With the onset of April, what are colloquially known as “April showers” will no doubt make an appearance over the coming month.
Driven by the increasingly strong sun, these showers can at times be heavy, thundery and contain hail.
In fact, just the other week, Aylesbury was hit by a sudden downpour of hail which I was unfortunate enough to be caught in.
But what exactly is hail and how does it form?
You may have noticed that hail generally occurs during the warmer months, which may seem rather counter-intuitive at first.
Showers and thunderstorms are always formed through a process known as convection.
This is where the ground is heated by the sun, which in turn warms the air above the ground, causing it to rise.
This rising air condenses into clouds, which can develop into showers and thunderstorms.
The water droplets in these clouds can freeze if the air is cold enough, and the rising air – known as the cloud’s updraft – can be strong enough to keep these frozen droplets suspended within the cloud.
This is the basis of hail formation.
As long as the hail stone remains in the cloud, more and more liquid water droplets can freeze on contact with the hailstone’s surface, causing it to grow larger and larger.

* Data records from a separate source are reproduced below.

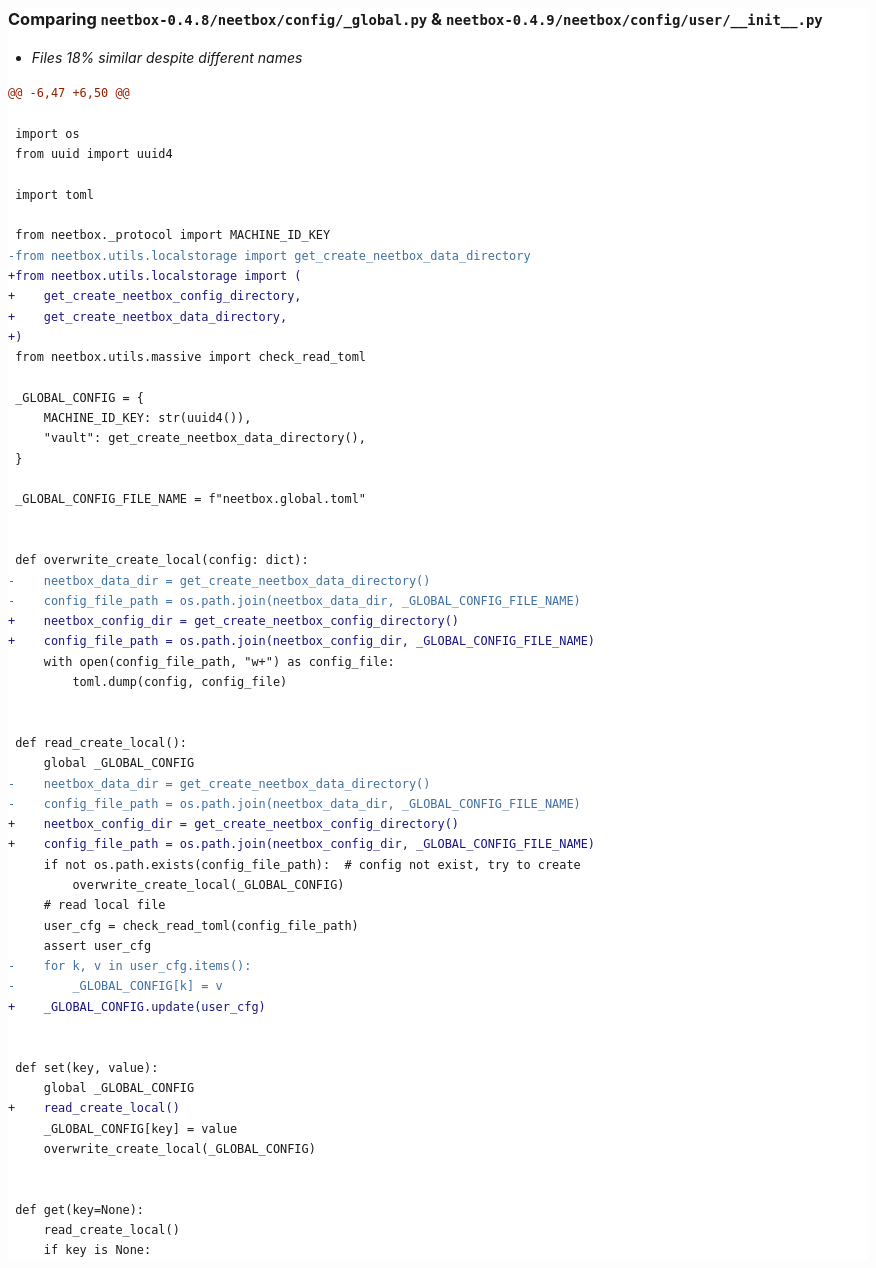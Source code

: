 ### Comparing `neetbox-0.4.8/neetbox/config/_global.py` & `neetbox-0.4.9/neetbox/config/user/__init__.py`

 * *Files 18% similar despite different names*

```diff
@@ -6,47 +6,50 @@
 
 import os
 from uuid import uuid4
 
 import toml
 
 from neetbox._protocol import MACHINE_ID_KEY
-from neetbox.utils.localstorage import get_create_neetbox_data_directory
+from neetbox.utils.localstorage import (
+    get_create_neetbox_config_directory,
+    get_create_neetbox_data_directory,
+)
 from neetbox.utils.massive import check_read_toml
 
 _GLOBAL_CONFIG = {
     MACHINE_ID_KEY: str(uuid4()),
     "vault": get_create_neetbox_data_directory(),
 }
 
 _GLOBAL_CONFIG_FILE_NAME = f"neetbox.global.toml"
 
 
 def overwrite_create_local(config: dict):
-    neetbox_data_dir = get_create_neetbox_data_directory()
-    config_file_path = os.path.join(neetbox_data_dir, _GLOBAL_CONFIG_FILE_NAME)
+    neetbox_config_dir = get_create_neetbox_config_directory()
+    config_file_path = os.path.join(neetbox_config_dir, _GLOBAL_CONFIG_FILE_NAME)
     with open(config_file_path, "w+") as config_file:
         toml.dump(config, config_file)
 
 
 def read_create_local():
     global _GLOBAL_CONFIG
-    neetbox_data_dir = get_create_neetbox_data_directory()
-    config_file_path = os.path.join(neetbox_data_dir, _GLOBAL_CONFIG_FILE_NAME)
+    neetbox_config_dir = get_create_neetbox_config_directory()
+    config_file_path = os.path.join(neetbox_config_dir, _GLOBAL_CONFIG_FILE_NAME)
     if not os.path.exists(config_file_path):  # config not exist, try to create
         overwrite_create_local(_GLOBAL_CONFIG)
     # read local file
     user_cfg = check_read_toml(config_file_path)
     assert user_cfg
-    for k, v in user_cfg.items():
-        _GLOBAL_CONFIG[k] = v
+    _GLOBAL_CONFIG.update(user_cfg)
 
 
 def set(key, value):
     global _GLOBAL_CONFIG
+    read_create_local()
     _GLOBAL_CONFIG[key] = value
     overwrite_create_local(_GLOBAL_CONFIG)
 
 
 def get(key=None):
     read_create_local()
     if key is None:
```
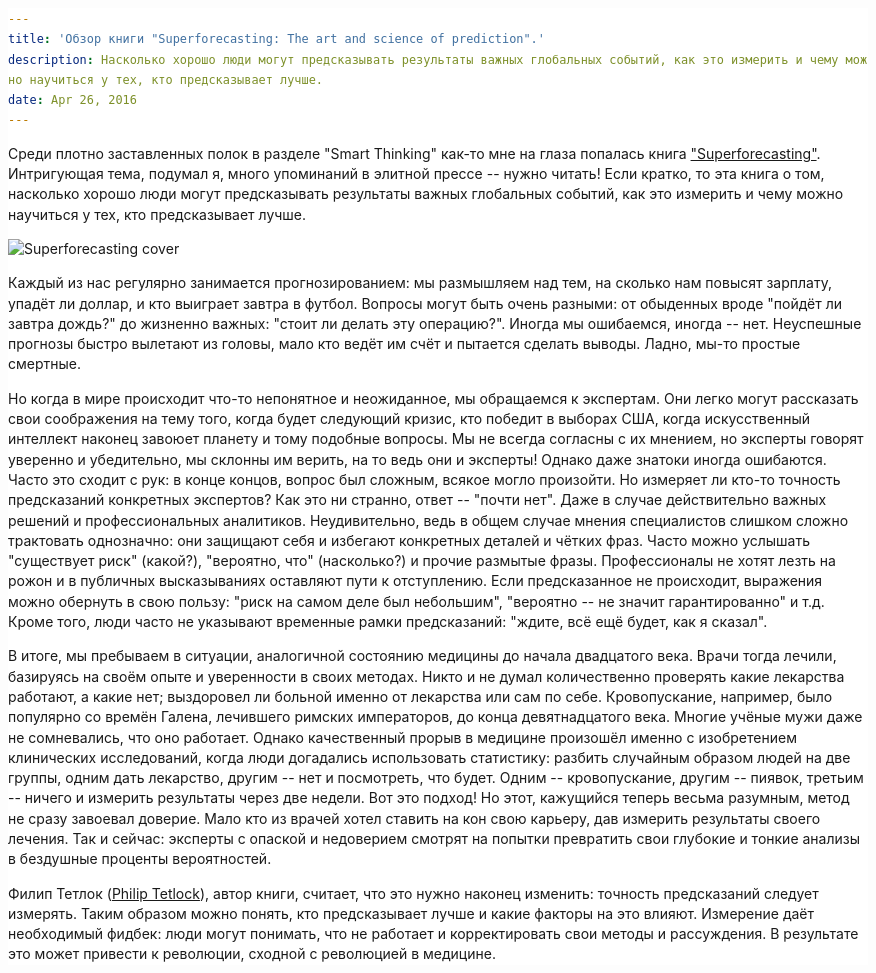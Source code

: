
 ```yaml
---
title: 'Обзор книги "Superforecasting: The art and science of prediction".'
description: Насколько хорошо люди могут предсказывать результаты важных глобальных событий, как это измерить и чему можно научиться у тех, кто предсказывает лучше.
date: Apr 26, 2016
---
```


Среди плотно заставленных полок в разделе "Smart Thinking" как-то мне на глаза попалась книга ["Superforecasting"][book]. Интригующая тема, подумал я, много упоминаний в элитной прессе -- нужно читать! Если кратко, то эта книга о том, насколько хорошо люди могут предсказывать результаты важных глобальных событий, как это измерить и чему можно научиться у тех, кто предсказывает лучше.

<img src="/static/superforecasting.jpg" alt="Superforecasting cover" width="400" />

Каждый из нас регулярно занимается прогнозированием: мы размышляем над тем, на сколько нам повысят зарплату, упадёт ли доллар, и кто выиграет завтра в футбол. Вопросы могут быть очень разными: от обыденных вроде "пойдёт ли завтра дождь?" до жизненно важных: "стоит ли делать эту операцию?". Иногда мы ошибаемся, иногда -- нет. Неуспешные прогнозы быстро вылетают из головы, мало кто ведёт им счёт и пытается сделать выводы. Ладно, мы-то простые смертные.

Но когда в мире происходит что-то непонятное и неожиданное, мы обращаемся к экспертам. Они легко могут рассказать свои соображения на тему того, когда будет следующий кризис, кто победит в выборах США, когда искусственный интеллект наконец завоюет планету и тому подобные вопросы. Мы не всегда согласны с их мнением, но эксперты говорят уверенно и убедительно, мы склонны им верить, на то ведь они и эксперты! Однако даже знатоки иногда ошибаются. Часто это сходит с рук: в конце концов, вопрос был сложным, всякое могло произойти. Но измеряет ли кто-то точность предсказаний конкретных экспертов? Как это ни странно, ответ -- "почти нет". Даже в случае действительно важных решений и профессиональных аналитиков. Неудивительно, ведь в общем случае мнения специалистов слишком сложно трактовать однозначно: они защищают себя и избегают конкретных деталей и чётких фраз. Часто можно услышать "существует риск" (какой?), "вероятно, что" (насколько?) и прочие размытые фразы. Профессионалы не хотят лезть на рожон и в публичных высказываниях оставляют пути к отступлению. Если предсказанное не происходит, выражения можно обернуть в свою пользу: "риск на самом деле был небольшим", "вероятно -- не значит гарантированно" и т.д. Кроме того, люди часто не указывают временные рамки предсказаний: "ждите, всё ещё будет, как я сказал".

В итоге, мы пребываем в ситуации, аналогичной состоянию медицины до начала двадцатого века. Врачи тогда лечили, базируясь на своём опыте и уверенности в своих методах. Никто и не думал количественно проверять какие лекарства работают, а какие нет; выздоровел ли больной именно от лекарства или сам по себе. Кровопускание, например, было популярно со времён Галена, лечившего римских императоров, до конца девятнадцатого века. Многие учёные мужи даже не сомневались, что оно работает. Однако качественный прорыв в медицине произошёл именно с изобретением клинических исследований, когда люди догадались использовать статистику: разбить случайным образом людей на две группы, одним дать лекарство, другим -- нет и посмотреть, что будет. Одним -- кровопускание, другим -- пиявок, третьим -- ничего и измерить результаты через две недели. Вот это подход! Но этот, кажущийся теперь весьма разумным, метод не сразу завоевал доверие. Мало кто из врачей хотел ставить на кон свою карьеру, дав измерить результаты своего лечения. Так и сейчас: эксперты с опаской и недоверием смотрят на попытки превратить свои глубокие и тонкие анализы в бездушные проценты вероятностей.

Филип Тетлок ([Philip Tetlock][tetlock]), автор книги, считает, что это нужно наконец изменить: точность предсказаний следует измерять. Таким образом можно понять, кто предсказывает лучше и какие факторы на это влияют. Измерение даёт необходимый фидбек: люди могут понимать, что не работает и корректировать свои методы и рассуждения. В результате это может привести к революции, сходной с революцией в медицине.


[book]: http://www.amazon.com/Superforecasting-Science-Prediction-Philip-Tetlock/dp/0804136696
[tetlock]: https://en.wikipedia.org/wiki/Philip_E._Tetlock
[gjopen]: https://www.gjopen.com/challenges
[kahneman]: https://en.wikipedia.org/wiki/Daniel_Kahneman
[thinking]: https://en.wikipedia.org/wiki/Thinking,_Fast_and_Slow
[anchoring]: https://en.wikipedia.org/wiki/Anchoring
[comission]: https://en.wikipedia.org/wiki/Iraq_Intelligence_Commission
[essay]: https://en.wikipedia.org/wiki/The_Hedgehog_and_the_Fox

Eventually, the hailstones become too heavy for the updraft to support them, and they fall to Earth.
Generally, hailstones in this country are small, typically no larger than pea-sized.
However, this isn’t always the case.
In June 2012, a strong “supercell” thunderstorm crossed the Midlands, and dropped hail the size of golf balls on the town of Hinckley.
Many cars were badly damaged.
This pales into insignificance when compared with the hailstones that can fall elsewhere in the world, such as the US.
Hail in the States quite often exceed the size of tennis balls, with the largest ever being an astonishing 20cm in diameter.
So what are the upcoming weather prospects for our area?
Well it’s looking rather unsettled for the rest of the working week, with further outbreaks of rain possible.
The Easter weekend has slightly better prospects, with any rain typically in the form of April showers, and some decent dry, sunny spells in between.